Question

The partial differential equation \[ (1 + x^2) \frac{\partial^2 u}{\partial x^2} + 2x(1 - y^2) \frac{\partial^2 u}{\partial x \partial y} + (1 - y^2) \frac{\partial^2 u}{\partial y^2} + x \frac{\partial u}{\partial x} + (1 - y^2) \frac{\partial u}{\partial y} = 0 \] is:

• A. elliptic in the region \( \{(x, y) \in \mathbb{R}^2 : |y| \leq 1 \} \)
• B. hyperbolic in the region \( \{(x, y) \in \mathbb{R}^2 : |y|>1 \} \)
• C. elliptic in the region \( \{(x, y) \in \mathbb{R}^2 : |y|>1 \} \)
• D. hyperbolic in the region \( \{(x, y) \in \mathbb{R}^2 : |y| \leq 1 \} \)

Hint:

To classify a second-order PDE, calculate the discriminant \( \Delta = B^2 - AC \). Based on its value, classify the equation as hyperbolic (\( \Delta>0 \)), elliptic (\( \Delta<0 \)), or parabolic (\( \Delta = 0 \)).

Answer 1

The Correct Option is B

To determine the nature of the given partial differential equation (PDE), we analyze the general form of a second-order PDE:

\(A \frac{\partial^2 u}{\partial x^2} + 2B \frac{\partial^2 u}{\partial x \partial y} + C \frac{\partial^2 u}{\partial y^2} + \text{lower-order terms} = 0\) 

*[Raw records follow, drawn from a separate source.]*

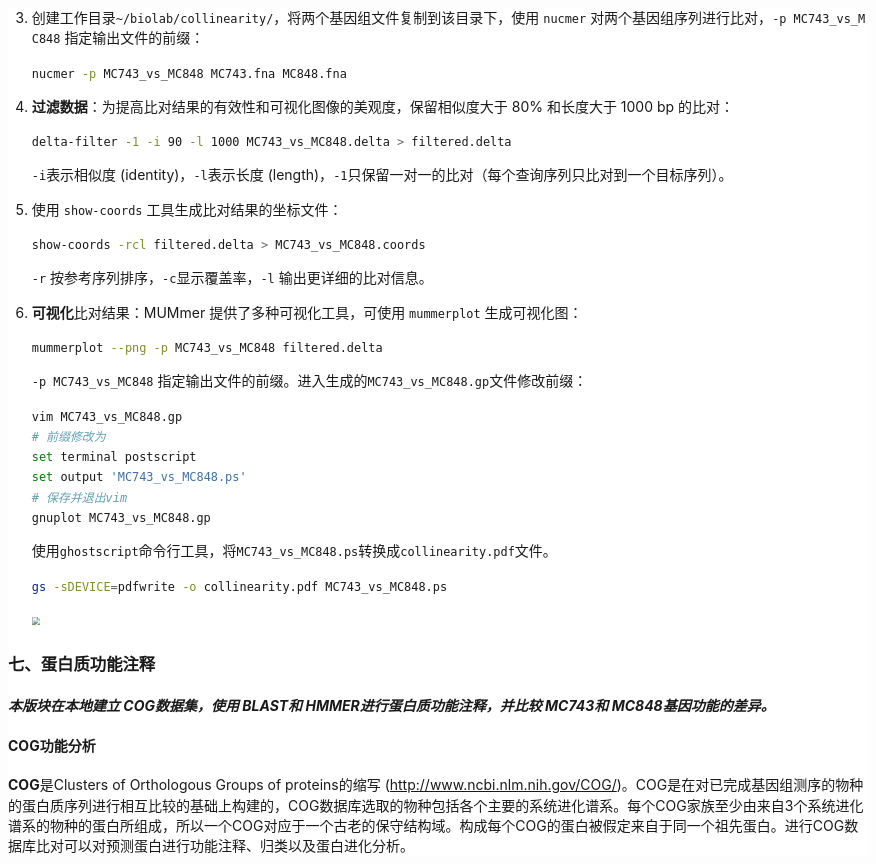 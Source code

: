 3. 创建工作目录`~/biolab/collinearity/`，将两个基因组文件复制到该目录下，使用 `nucmer` 对两个基因组序列进行比对，`-p MC743_vs_MC848` 指定输出文件的前缀：

   ```bash
   nucmer -p MC743_vs_MC848 MC743.fna MC848.fna
   ```

4. **过滤数据**：为提高比对结果的有效性和可视化图像的美观度，保留相似度大于 80% 和长度大于 1000 bp 的比对：

   ```bash
   delta-filter -1 -i 90 -l 1000 MC743_vs_MC848.delta > filtered.delta
   ```

   `-i`表示相似度 (identity)，`-l`表示长度 (length)，`-1`只保留一对一的比对（每个查询序列只比对到一个目标序列）。

5. 使用 `show-coords` 工具生成比对结果的坐标文件：

   ```bash
   show-coords -rcl filtered.delta > MC743_vs_MC848.coords
   ```

   `-r` 按参考序列排序，`-c`显示覆盖率，`-l` 输出更详细的比对信息。

6. **可视化**比对结果：MUMmer 提供了多种可视化工具，可使用 `mummerplot` 生成可视化图：

   ```bash
   mummerplot --png -p MC743_vs_MC848 filtered.delta
   ```

   `-p MC743_vs_MC848` 指定输出文件的前缀。进入生成的`MC743_vs_MC848.gp`文件修改前缀：

   ```bash
   vim MC743_vs_MC848.gp
   # 前缀修改为
   set terminal postscript
   set output 'MC743_vs_MC848.ps'
   # 保存并退出vim
   gnuplot MC743_vs_MC848.gp
   ```

   使用`ghostscript`命令行工具，将`MC743_vs_MC848.ps`转换成`collinearity.pdf`文件。

   ```bash
   gs -sDEVICE=pdfwrite -o collinearity.pdf MC743_vs_MC848.ps
   ```

   <img src="C:\Users\HataYou\Pictures\Saved Pictures\collinearity_00.png" style="zoom: 50%;" />



### 七、蛋白质功能注释

#### *本版块在本地建立 COG数据集，使用 BLAST和 HMMER进行蛋白质功能注释，并比较 MC743和 MC848基因功能的差异。*

#### COG功能分析

**COG**是Clusters of Orthologous Groups of proteins的缩写 (http://www.ncbi.nlm.nih.gov/COG/)。COG是在对已完成基因组测序的物种的蛋白质序列进行相互比较的基础上构建的，COG数据库选取的物种包括各个主要的系统进化谱系。每个COG家族至少由来自3个系统进化谱系的物种的蛋白所组成，所以一个COG对应于一个古老的保守结构域。构成每个COG的蛋白被假定来自于同一个祖先蛋白。进行COG数据库比对可以对预测蛋白进行功能注释、归类以及蛋白进化分析。

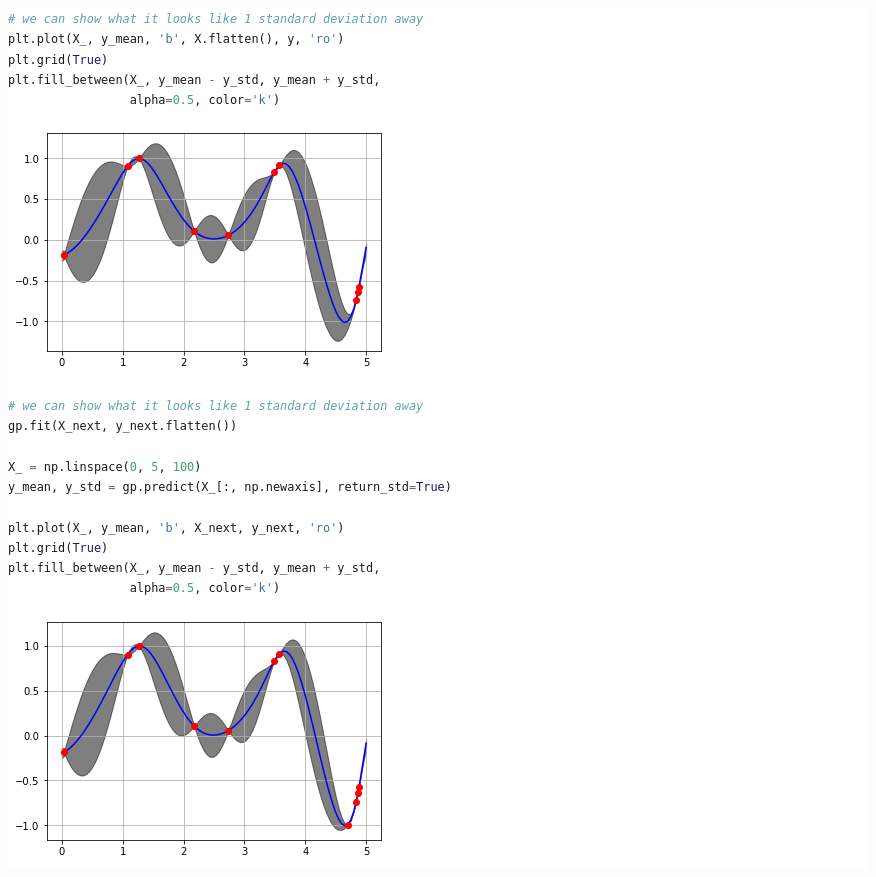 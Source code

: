 
```python
# we can show what it looks like 1 standard deviation away
plt.plot(X_, y_mean, 'b', X.flatten(), y, 'ro')
plt.grid(True)
plt.fill_between(X_, y_mean - y_std, y_mean + y_std,
                 alpha=0.5, color='k')

```

![png](/img/BayesOpt_files/BayesOpt_22_1.png)



```python
# we can show what it looks like 1 standard deviation away
gp.fit(X_next, y_next.flatten())

X_ = np.linspace(0, 5, 100)
y_mean, y_std = gp.predict(X_[:, np.newaxis], return_std=True)

plt.plot(X_, y_mean, 'b', X_next, y_next, 'ro')
plt.grid(True)
plt.fill_between(X_, y_mean - y_std, y_mean + y_std,
                 alpha=0.5, color='k')
```
![png](/img/BayesOpt_files/BayesOpt_23_1.png)


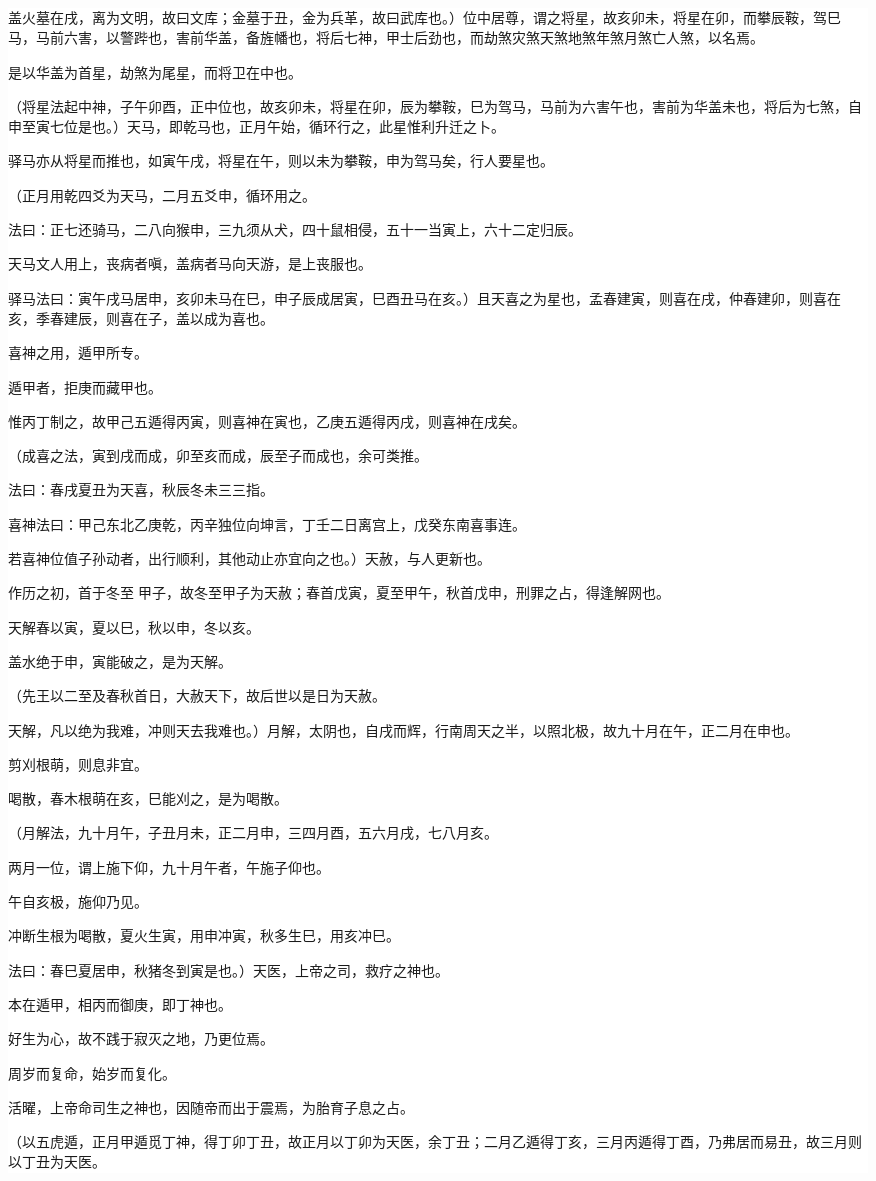 盖火墓在戌，离为文明，故曰文库；金墓于丑，金为兵革，故曰武库也。）位中居尊，谓之将星，故亥卯未，将星在卯，而攀辰鞍，驾巳马，马前六害，以警跸也，害前华盖，备旌幡也，将后七神，甲士后劲也，而劫煞灾煞天煞地煞年煞月煞亡人煞，以名焉。

是以华盖为首星，劫煞为尾星，而将卫在中也。

（将星法起中神，子午卯酉，正中位也，故亥卯未，将星在卯，辰为攀鞍，巳为驾马，马前为六害午也，害前为华盖未也，将后为七煞，自申至寅七位是也。）天马，即乾马也，正月午始，循环行之，此星惟利升迁之卜。

驿马亦从将星而推也，如寅午戌，将星在午，则以未为攀鞍，申为驾马矣，行人要星也。

（正月用乾四爻为天马，二月五爻申，循环用之。

法曰：正七还骑马，二八向猴申，三九须从犬，四十鼠相侵，五十一当寅上，六十二定归辰。

天马文人用上，丧病者嗔，盖病者马向天游，是上丧服也。

驿马法曰：寅午戌马居申，亥卯未马在巳，申子辰成居寅，巳酉丑马在亥。）且天喜之为星也，孟春建寅，则喜在戌，仲春建卯，则喜在亥，季春建辰，则喜在子，盖以成为喜也。

喜神之用，遁甲所专。

遁甲者，拒庚而藏甲也。

惟丙丁制之，故甲己五遁得丙寅，则喜神在寅也，乙庚五遁得丙戌，则喜神在戌矣。

（成喜之法，寅到戌而成，卯至亥而成，辰至子而成也，余可类推。

法曰：春戌夏丑为天喜，秋辰冬未三三指。

喜神法曰：甲己东北乙庚乾，丙辛独位向坤言，丁壬二日离宫上，戊癸东南喜事连。

若喜神位值子孙动者，出行顺利，其他动止亦宜向之也。）天赦，与人更新也。

作历之初，首于冬至 甲子，故冬至甲子为天赦；春首戊寅，夏至甲午，秋首戊申，刑罪之占，得逢解网也。

天解春以寅，夏以巳，秋以申，冬以亥。

盖水绝于申，寅能破之，是为天解。

（先王以二至及春秋首日，大赦天下，故后世以是日为天赦。

天解，凡以绝为我难，冲则天去我难也。）月解，太阴也，自戌而辉，行南周天之半，以照北极，故九十月在午，正二月在申也。

剪刈根萌，则息非宜。

喝散，春木根萌在亥，巳能刈之，是为喝散。

（月解法，九十月午，子丑月未，正二月申，三四月酉，五六月戌，七八月亥。

两月一位，谓上施下仰，九十月午者，午施子仰也。

午自亥极，施仰乃见。

冲断生根为喝散，夏火生寅，用申冲寅，秋多生巳，用亥冲巳。

法曰：春巳夏居申，秋猪冬到寅是也。）天医，上帝之司，救疗之神也。

本在遁甲，相丙而御庚，即丁神也。

好生为心，故不践于寂灭之地，乃更位焉。

周岁而复命，始岁而复化。

活曜，上帝命司生之神也，因随帝而出于震焉，为胎育子息之占。

（以五虎遁，正月甲遁觅丁神，得丁卯丁丑，故正月以丁卯为天医，余丁丑；二月乙遁得丁亥，三月丙遁得丁酉，乃弗居而易丑，故三月则以丁丑为天医。
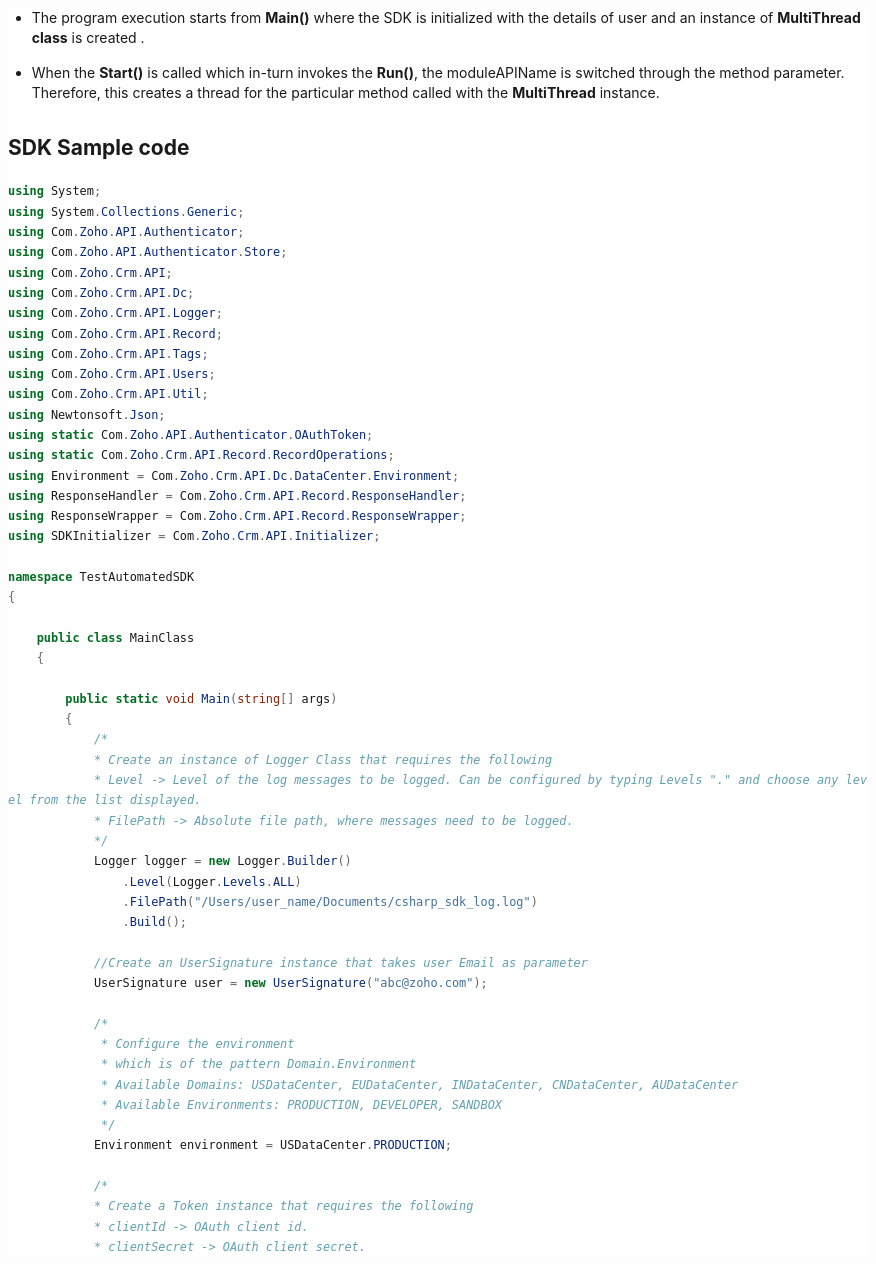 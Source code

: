 - The program execution starts from **Main()** where the SDK is initialized with the details of user and an instance of **MultiThread class** is created .

- When the **Start()** is called which in-turn invokes the **Run()**,  the moduleAPIName is switched through the method parameter. Therefore, this creates a thread for the particular method called with the **MultiThread** instance.

## SDK Sample code

```C#
using System;
using System.Collections.Generic;
using Com.Zoho.API.Authenticator;
using Com.Zoho.API.Authenticator.Store;
using Com.Zoho.Crm.API;
using Com.Zoho.Crm.API.Dc;
using Com.Zoho.Crm.API.Logger;
using Com.Zoho.Crm.API.Record;
using Com.Zoho.Crm.API.Tags;
using Com.Zoho.Crm.API.Users;
using Com.Zoho.Crm.API.Util;
using Newtonsoft.Json;
using static Com.Zoho.API.Authenticator.OAuthToken;
using static Com.Zoho.Crm.API.Record.RecordOperations;
using Environment = Com.Zoho.Crm.API.Dc.DataCenter.Environment;
using ResponseHandler = Com.Zoho.Crm.API.Record.ResponseHandler;
using ResponseWrapper = Com.Zoho.Crm.API.Record.ResponseWrapper;
using SDKInitializer = Com.Zoho.Crm.API.Initializer;

namespace TestAutomatedSDK
{

    public class MainClass
    {

        public static void Main(string[] args)
        {
            /*
            * Create an instance of Logger Class that requires the following
            * Level -> Level of the log messages to be logged. Can be configured by typing Levels "." and choose any level from the list displayed.
            * FilePath -> Absolute file path, where messages need to be logged.
            */
            Logger logger = new Logger.Builder()
                .Level(Logger.Levels.ALL)
                .FilePath("/Users/user_name/Documents/csharp_sdk_log.log")
                .Build();

            //Create an UserSignature instance that takes user Email as parameter
            UserSignature user = new UserSignature("abc@zoho.com");

            /*
             * Configure the environment
             * which is of the pattern Domain.Environment
             * Available Domains: USDataCenter, EUDataCenter, INDataCenter, CNDataCenter, AUDataCenter
             * Available Environments: PRODUCTION, DEVELOPER, SANDBOX
             */
            Environment environment = USDataCenter.PRODUCTION;

            /*
            * Create a Token instance that requires the following
            * clientId -> OAuth client id.
            * clientSecret -> OAuth client secret.
``` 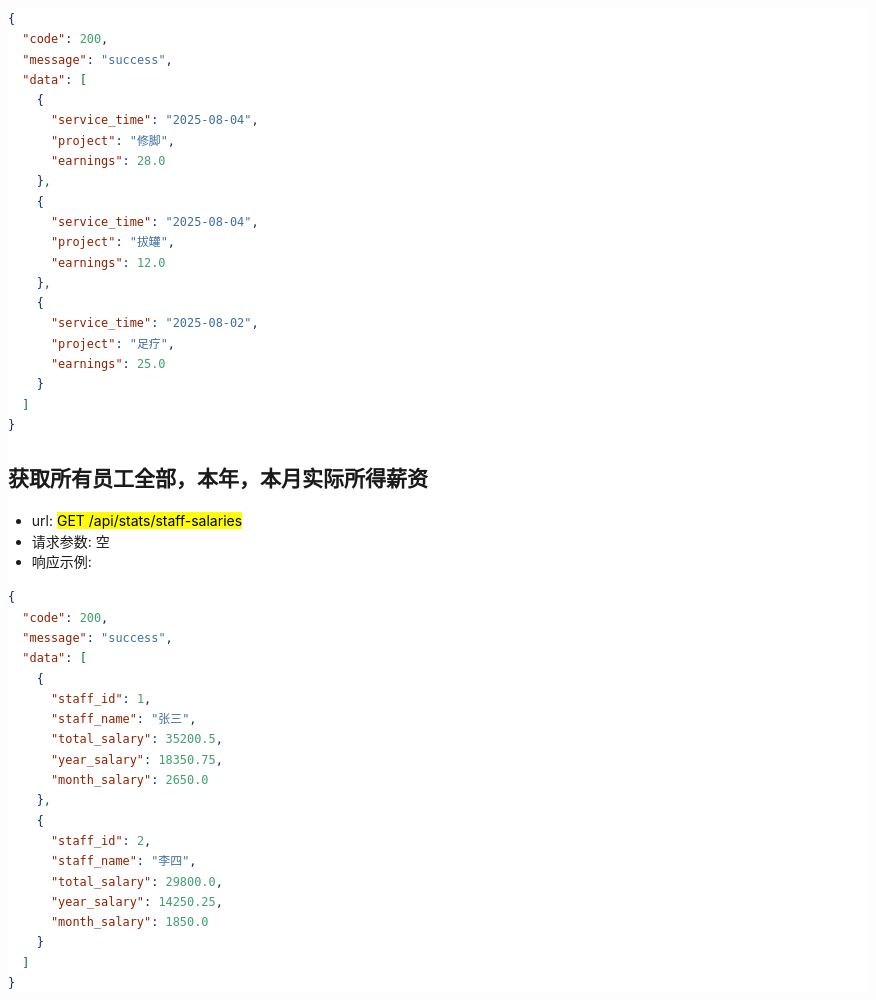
 ```json
{
  "code": 200,
  "message": "success",
  "data": [
    {
      "service_time": "2025-08-04",
      "project": "修脚",
      "earnings": 28.0
    },
    {
      "service_time": "2025-08-04",
      "project": "拔罐",
      "earnings": 12.0
    },
    {
      "service_time": "2025-08-02",
      "project": "足疗",
      "earnings": 25.0
    }
  ]
}
```

## 获取所有员工全部，本年，本月实际所得薪资

- url: <mark>GET /api/stats/staff-salaries
- 请求参数: 空
- 响应示例:

```json
{
  "code": 200,
  "message": "success",
  "data": [
    {
      "staff_id": 1,
      "staff_name": "张三",
      "total_salary": 35200.5,
      "year_salary": 18350.75,
      "month_salary": 2650.0
    },
    {
      "staff_id": 2,
      "staff_name": "李四",
      "total_salary": 29800.0,
      "year_salary": 14250.25,
      "month_salary": 1850.0
    }
  ]
}
```
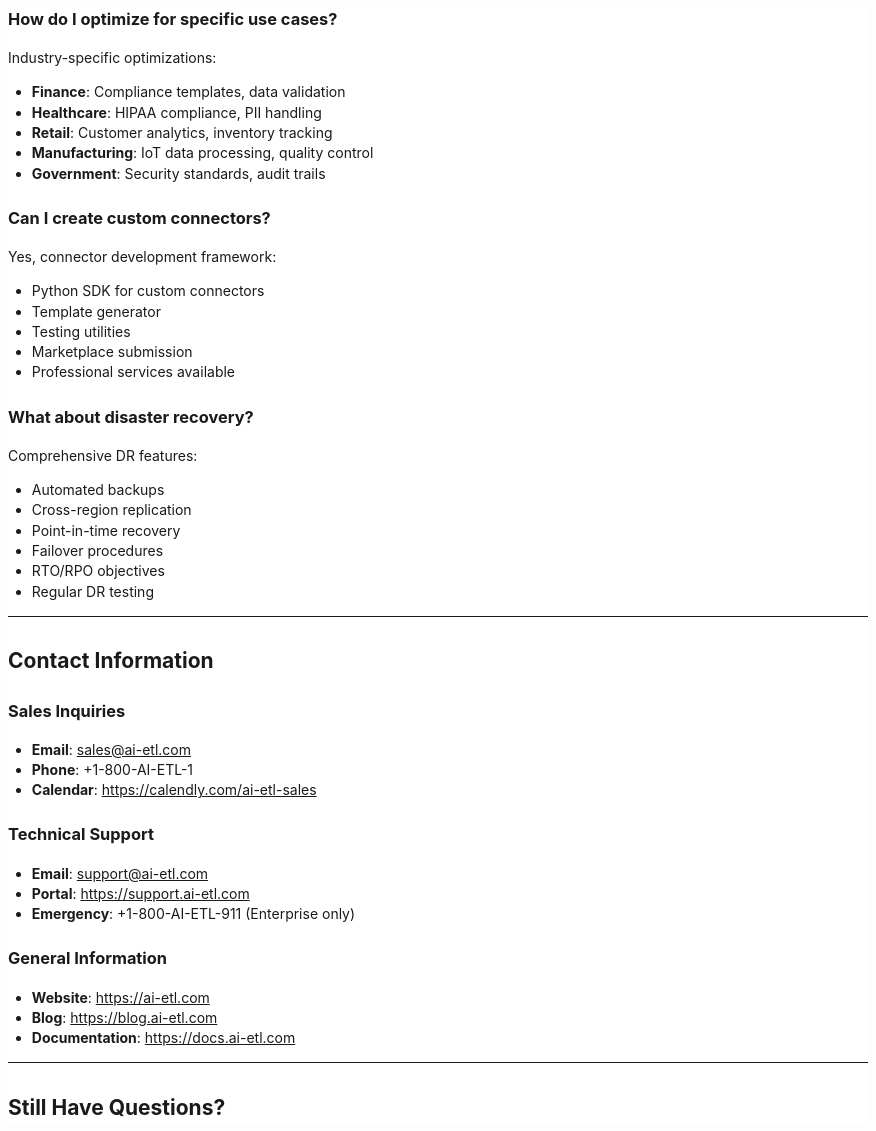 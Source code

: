 ### How do I optimize for specific use cases?

Industry-specific optimizations:
- **Finance**: Compliance templates, data validation
- **Healthcare**: HIPAA compliance, PII handling
- **Retail**: Customer analytics, inventory tracking
- **Manufacturing**: IoT data processing, quality control
- **Government**: Security standards, audit trails

### Can I create custom connectors?

Yes, connector development framework:
- Python SDK for custom connectors
- Template generator
- Testing utilities
- Marketplace submission
- Professional services available

### What about disaster recovery?

Comprehensive DR features:
- Automated backups
- Cross-region replication
- Point-in-time recovery
- Failover procedures
- RTO/RPO objectives
- Regular DR testing

---

## Contact Information

### Sales Inquiries
- **Email**: sales@ai-etl.com
- **Phone**: +1-800-AI-ETL-1
- **Calendar**: https://calendly.com/ai-etl-sales

### Technical Support
- **Email**: support@ai-etl.com
- **Portal**: https://support.ai-etl.com
- **Emergency**: +1-800-AI-ETL-911 (Enterprise only)

### General Information
- **Website**: https://ai-etl.com
- **Blog**: https://blog.ai-etl.com
- **Documentation**: https://docs.ai-etl.com

---

## Still Have Questions?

where \(A\), \(B\), and \(C\) are coefficients that may be functions of \(x\) and \(y\). The nature of the PDE is determined by the discriminant \(D = B^2 - AC\):

• If \(D > 0\), the PDE is hyperbolic.
• If \(D = 0\), the PDE is parabolic.
• If \(D < 0\), the PDE is elliptic.

For the given PDE:

\(A = 1 + x^2\)

\(B = x(1 - y^2)\)

\(C = 1 - y^2\)

Substitute these into the formula for \(D\):

\(D = B^2 - AC = (x(1 - y^2))^2 - (1 + x^2)(1 - y^2)\)

Expanding and simplifying:

\(B^2 = x^2(1 - y^2)^2\)

\(AC = (1 + x^2)(1 - y^2) = (1 - y^2) + x^2(1 - y^2)\)

Thus:

\(D = x^2(1 - 2y^2 + y^4) - (1 - y^2) - x^2(1 - y^2)\)

Simplifying further:

\(D = x^2y^4 - (1 - y^2)\)

\(D = y^2(x^2y^2 - 1) + y^2\)

Analyzing \(D\) based on the region:

• For \(|y| \gt 1\), \(D > 0\), indicating the PDE is hyperbolic.
• For \(|y| \le 1\), \(D < 0\), indicating the PDE could be elliptic or parabolic depending on further evaluation.

Therefore, the equation is hyperbolic in the region \(\{(x, y) \in \mathbb{R}^2 : |y| > 1 \}\).